Output, verbatim and without pictures, the lines from the first line of the listing through the line containing "Et non pas seulement".

* [Listed entries]:
#####
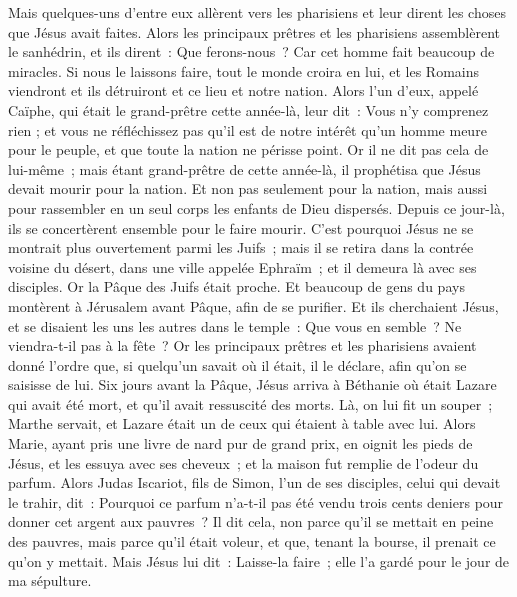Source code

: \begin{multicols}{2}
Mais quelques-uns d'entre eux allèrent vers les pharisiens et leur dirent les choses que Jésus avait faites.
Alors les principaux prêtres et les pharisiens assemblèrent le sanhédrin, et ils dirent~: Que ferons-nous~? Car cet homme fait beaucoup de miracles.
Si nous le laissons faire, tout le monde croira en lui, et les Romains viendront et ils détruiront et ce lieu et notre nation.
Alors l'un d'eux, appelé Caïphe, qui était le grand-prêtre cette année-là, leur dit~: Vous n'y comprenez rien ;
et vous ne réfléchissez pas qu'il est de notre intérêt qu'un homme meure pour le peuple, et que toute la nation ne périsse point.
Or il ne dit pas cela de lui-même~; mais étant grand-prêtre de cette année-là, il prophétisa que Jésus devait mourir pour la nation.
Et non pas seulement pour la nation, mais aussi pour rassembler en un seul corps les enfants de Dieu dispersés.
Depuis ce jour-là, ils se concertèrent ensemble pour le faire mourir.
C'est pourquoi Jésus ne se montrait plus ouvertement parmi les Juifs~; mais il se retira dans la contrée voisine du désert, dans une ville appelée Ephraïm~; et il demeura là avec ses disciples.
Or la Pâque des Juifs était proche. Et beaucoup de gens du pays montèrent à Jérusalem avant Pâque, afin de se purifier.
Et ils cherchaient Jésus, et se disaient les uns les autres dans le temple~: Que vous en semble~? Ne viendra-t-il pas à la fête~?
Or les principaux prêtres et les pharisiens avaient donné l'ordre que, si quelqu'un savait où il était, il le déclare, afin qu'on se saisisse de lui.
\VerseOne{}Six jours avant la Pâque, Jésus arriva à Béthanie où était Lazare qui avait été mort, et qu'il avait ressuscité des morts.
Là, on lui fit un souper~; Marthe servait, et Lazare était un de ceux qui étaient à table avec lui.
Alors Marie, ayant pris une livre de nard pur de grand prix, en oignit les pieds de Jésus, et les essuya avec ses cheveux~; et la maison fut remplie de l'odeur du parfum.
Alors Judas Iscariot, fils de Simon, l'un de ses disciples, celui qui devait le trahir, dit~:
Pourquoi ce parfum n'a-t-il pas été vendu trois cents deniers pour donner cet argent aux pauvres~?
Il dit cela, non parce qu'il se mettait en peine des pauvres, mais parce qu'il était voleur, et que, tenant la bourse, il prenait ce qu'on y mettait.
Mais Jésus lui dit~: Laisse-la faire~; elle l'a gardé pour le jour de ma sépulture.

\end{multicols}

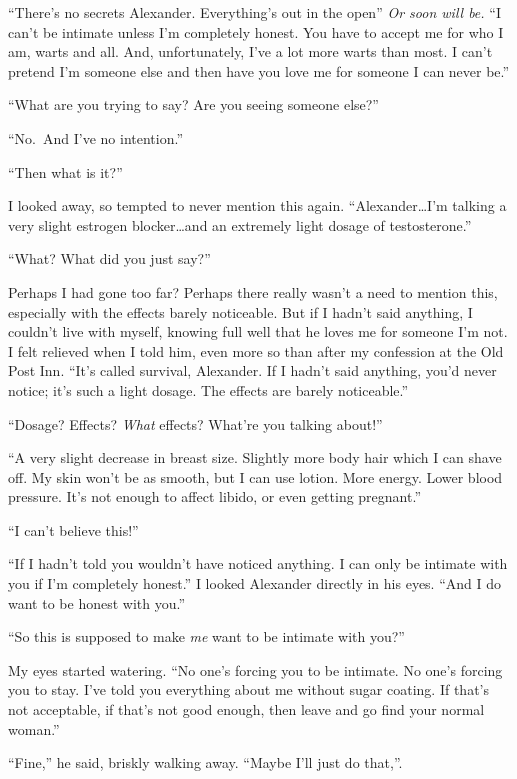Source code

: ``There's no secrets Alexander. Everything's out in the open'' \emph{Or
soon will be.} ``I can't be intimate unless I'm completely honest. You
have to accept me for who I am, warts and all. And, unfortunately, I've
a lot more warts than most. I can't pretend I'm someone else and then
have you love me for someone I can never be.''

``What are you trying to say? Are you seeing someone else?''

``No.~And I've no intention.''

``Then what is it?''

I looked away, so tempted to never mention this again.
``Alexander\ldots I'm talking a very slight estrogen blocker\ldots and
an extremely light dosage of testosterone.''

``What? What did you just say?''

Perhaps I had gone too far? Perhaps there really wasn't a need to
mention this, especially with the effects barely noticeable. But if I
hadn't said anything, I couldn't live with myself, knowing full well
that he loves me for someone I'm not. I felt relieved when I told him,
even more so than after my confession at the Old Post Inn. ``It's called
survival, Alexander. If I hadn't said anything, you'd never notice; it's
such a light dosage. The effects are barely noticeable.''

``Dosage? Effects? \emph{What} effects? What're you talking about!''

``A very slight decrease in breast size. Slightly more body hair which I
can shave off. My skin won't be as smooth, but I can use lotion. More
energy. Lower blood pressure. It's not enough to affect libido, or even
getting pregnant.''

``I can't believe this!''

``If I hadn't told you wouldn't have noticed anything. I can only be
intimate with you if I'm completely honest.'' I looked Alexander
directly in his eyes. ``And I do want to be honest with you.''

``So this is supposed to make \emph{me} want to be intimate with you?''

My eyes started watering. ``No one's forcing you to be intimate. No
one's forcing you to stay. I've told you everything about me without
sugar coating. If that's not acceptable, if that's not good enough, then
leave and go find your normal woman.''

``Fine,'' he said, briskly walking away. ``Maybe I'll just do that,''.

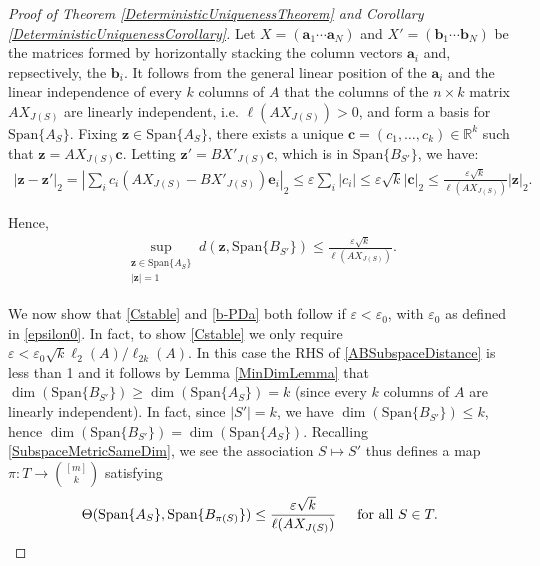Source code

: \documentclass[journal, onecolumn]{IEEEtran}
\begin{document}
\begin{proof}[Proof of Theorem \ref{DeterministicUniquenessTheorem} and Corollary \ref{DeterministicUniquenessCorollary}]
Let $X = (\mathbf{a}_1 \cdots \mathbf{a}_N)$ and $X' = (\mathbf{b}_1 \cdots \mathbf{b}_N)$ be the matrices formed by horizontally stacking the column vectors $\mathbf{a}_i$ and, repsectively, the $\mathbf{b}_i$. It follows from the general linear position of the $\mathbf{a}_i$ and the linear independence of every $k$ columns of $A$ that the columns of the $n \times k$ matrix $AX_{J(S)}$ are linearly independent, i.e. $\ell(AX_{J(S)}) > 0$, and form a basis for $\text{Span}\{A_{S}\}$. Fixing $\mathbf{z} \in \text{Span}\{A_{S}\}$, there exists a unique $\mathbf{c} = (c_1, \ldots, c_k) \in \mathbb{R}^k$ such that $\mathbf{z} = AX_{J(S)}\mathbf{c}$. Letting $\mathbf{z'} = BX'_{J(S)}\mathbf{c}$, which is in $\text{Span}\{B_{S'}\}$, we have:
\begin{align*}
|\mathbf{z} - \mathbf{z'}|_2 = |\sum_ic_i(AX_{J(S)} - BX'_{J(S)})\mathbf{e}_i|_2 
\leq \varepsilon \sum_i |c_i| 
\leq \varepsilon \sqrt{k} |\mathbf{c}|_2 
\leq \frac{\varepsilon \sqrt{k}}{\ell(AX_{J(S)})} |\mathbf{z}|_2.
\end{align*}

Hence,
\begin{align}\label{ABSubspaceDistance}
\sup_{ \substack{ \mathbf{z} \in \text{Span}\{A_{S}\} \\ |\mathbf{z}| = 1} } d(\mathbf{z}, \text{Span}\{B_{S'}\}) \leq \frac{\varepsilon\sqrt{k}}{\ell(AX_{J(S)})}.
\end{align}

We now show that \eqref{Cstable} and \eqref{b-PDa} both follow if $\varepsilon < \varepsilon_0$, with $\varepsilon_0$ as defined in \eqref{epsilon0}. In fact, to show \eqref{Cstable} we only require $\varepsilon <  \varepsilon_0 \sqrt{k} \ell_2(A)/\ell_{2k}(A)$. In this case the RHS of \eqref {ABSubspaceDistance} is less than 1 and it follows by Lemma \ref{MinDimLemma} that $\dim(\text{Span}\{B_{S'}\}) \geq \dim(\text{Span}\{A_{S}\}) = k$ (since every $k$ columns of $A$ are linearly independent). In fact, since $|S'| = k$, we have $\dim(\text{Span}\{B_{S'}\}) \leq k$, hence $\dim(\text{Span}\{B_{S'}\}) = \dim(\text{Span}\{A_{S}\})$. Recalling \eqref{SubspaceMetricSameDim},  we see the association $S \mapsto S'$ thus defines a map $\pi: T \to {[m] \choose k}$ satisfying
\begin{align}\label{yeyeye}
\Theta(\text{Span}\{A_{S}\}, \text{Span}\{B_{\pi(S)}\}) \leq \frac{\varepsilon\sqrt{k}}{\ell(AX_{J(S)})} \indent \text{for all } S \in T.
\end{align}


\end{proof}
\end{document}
#####
* [Task answer]:
Source code

: \begin{multicols}{2}
Mais quelques-uns d'entre eux allèrent vers les pharisiens et leur dirent les choses que Jésus avait faites.
Alors les principaux prêtres et les pharisiens assemblèrent le sanhédrin, et ils dirent~: Que ferons-nous~? Car cet homme fait beaucoup de miracles.
Si nous le laissons faire, tout le monde croira en lui, et les Romains viendront et ils détruiront et ce lieu et notre nation.
Alors l'un d'eux, appelé Caïphe, qui était le grand-prêtre cette année-là, leur dit~: Vous n'y comprenez rien ;
et vous ne réfléchissez pas qu'il est de notre intérêt qu'un homme meure pour le peuple, et que toute la nation ne périsse point.
Or il ne dit pas cela de lui-même~; mais étant grand-prêtre de cette année-là, il prophétisa que Jésus devait mourir pour la nation.
Et non pas seulement pour la nation, mais aussi pour rassembler en un seul corps les enfants de Dieu dispersés.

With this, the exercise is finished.